Splunk TA Add-On Installation - User Guide - 1.0 - Cortex XPANSE - Cortex - Security Operations

In the Splunk homepage, navigate to the app directory by clicking the Apps icon.

Click Browse more apps, and search for Expanse to find the Cortex Xpanse Expander add-on.

To install the Cortex Xpanse Expander add-on, click Install.

If the app is not viewable in the App store, you can download the Add-On by browsing to https://splunkbase.splunk.com/app/4622/ .

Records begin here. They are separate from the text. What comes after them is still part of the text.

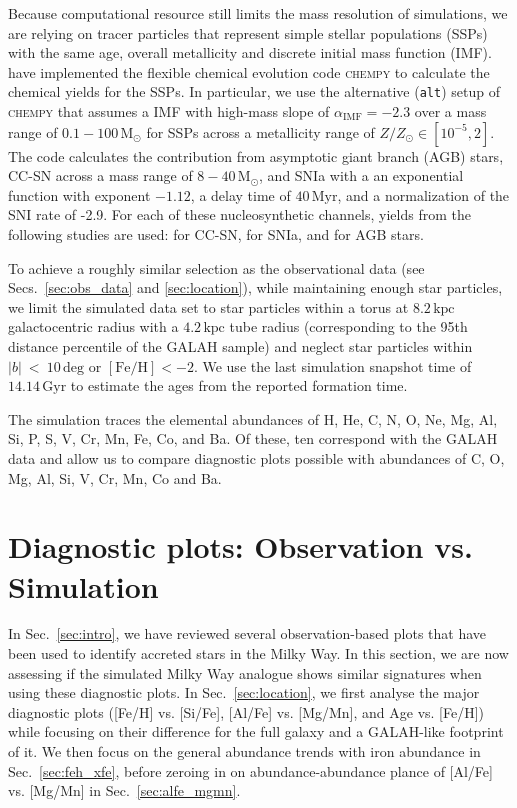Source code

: \documentclass[fleqn,usenatbib]{mnras}
\begin{document}
Because computational resource still limits the mass resolution of simulations, we are relying on tracer particles that represent simple stellar populations (SSPs) with the same age, overall metallicity and discrete initial mass function (IMF). \citet{Buck2021} have implemented the flexible chemical evolution code \textsc{chempy} \citep{Rybizki2017} to calculate the chemical yields for the SSPs. In particular, we use the alternative (\texttt{alt}) setup of \textsc{chempy} that assumes a \citet{Chabrier2003} IMF with high-mass slope of $\alpha_\text{IMF} = -2.3$ over a mass range of $0.1-100\,\mathrm{M_\odot}$ for SSPs across a metallicity range of $Z/Z_\odot \in [10^{-5},2]$. The code calculates the contribution from asymptotic giant branch (AGB) stars, CC-SN across a mass range of $8-40\,\mathrm{M_\odot}$, and SNIa with a an exponential function with exponent $-1.12$, a delay time of $40\,\mathrm{Myr}$, and a normalization of the SNI rate of -2.9. For each of these nucleosynthetic channels, yields from the following studies are used: \citet{Limongi2018} for CC-SN, \citet{Seitenzahl2013} for SNIa, and \citet{Karakas2016} for AGB stars.

To achieve a roughly similar selection as the observational data (see Secs.~\ref{sec:obs_data} and \ref{sec:location}), while maintaining enough star particles, we limit the simulated data set to star particles within a torus at $8.2\,\mathrm{kpc}$ galactocentric radius with a $4.2\,\mathrm{kpc}$ tube radius (corresponding to the 95th distance percentile of the GALAH sample) and neglect star particles within $\vert b \vert~<~10\,\mathrm{deg}$ or $\mathrm{[Fe/H]} < -2$. We 
use the last simulation snapshot time of $14.14\,\mathrm{Gyr}$ to estimate the ages from the reported formation time.

The simulation traces the elemental abundances of H, He, C, N, O, Ne, Mg, Al, Si, P, S, V, Cr, Mn, Fe, Co, and Ba. Of these, ten correspond with the GALAH data and allow us to compare diagnostic plots possible with abundances of C, O, Mg, Al, Si, V, Cr, Mn, Co and Ba.


\section{Diagnostic plots: Observation vs. Simulation}
\label{sec:comparison}

In Sec.~\ref{sec:intro}, we have reviewed several observation-based plots that have been used to identify accreted stars in the Milky Way. In this section, we are now assessing if the simulated Milky Way analogue shows similar signatures when using these diagnostic plots. In Sec.~\ref{sec:location}, we first analyse the major diagnostic plots ([Fe/H] vs. [Si/Fe], [Al/Fe] vs. [Mg/Mn], and Age vs. [Fe/H]) while focusing on their difference for the full galaxy and a GALAH-like footprint of it. We then focus on the general abundance trends with iron abundance in Sec.~\ref{sec:feh_xfe}, before zeroing in on abundance-abundance plance of [Al/Fe] vs. [Mg/Mn] in Sec.~\ref{sec:alfe_mgmn}.
\end{document}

Once installed, click Go Home. The Cortex Xpanse Expander add-on is now ready to configure.

Once you’ve installed your add-on, find the navigation bar at the top of the screen, and select “Settings” → “Data” → “Data inputs” to access the Splunk Data Input Management page.

In the Data Input Management page, under Local inputs, select Expanse Expander → New to begin to configure your Cortex Xpanse Expander data as a Splunk data input.

The Cortex Xpanse Expander URL field automatically populates with the Cortex Xpanse Expander’s API endpoint URL. Specify your API token in the appropriate field.

(OPTIONAL) You can make the Cortex Xpanse Expander Add-on proxy aware by inputting an optional proxy server URL (proxy_url) and the path to a custom CA you trust, in PEM format (custom_ca_pem_path).

(OPTIONAL) You can configure your Cortex Xpanse Expander data input to refresh using a time window filter strategy (refresh_time_window_filter_days), refresh by limiting the number of results per API call (refresh_page_size), and use a custom data update interval (update_interval_hours ).

Click Next . Your Qadium Expander data is now set up as a Splunk data input.

In the homepage, click Search and Reporting to navigate to the Search page and begin querying.

Using Splunk data query practices, you can now access and query your Cortex Xpanse Expander data through Splunk.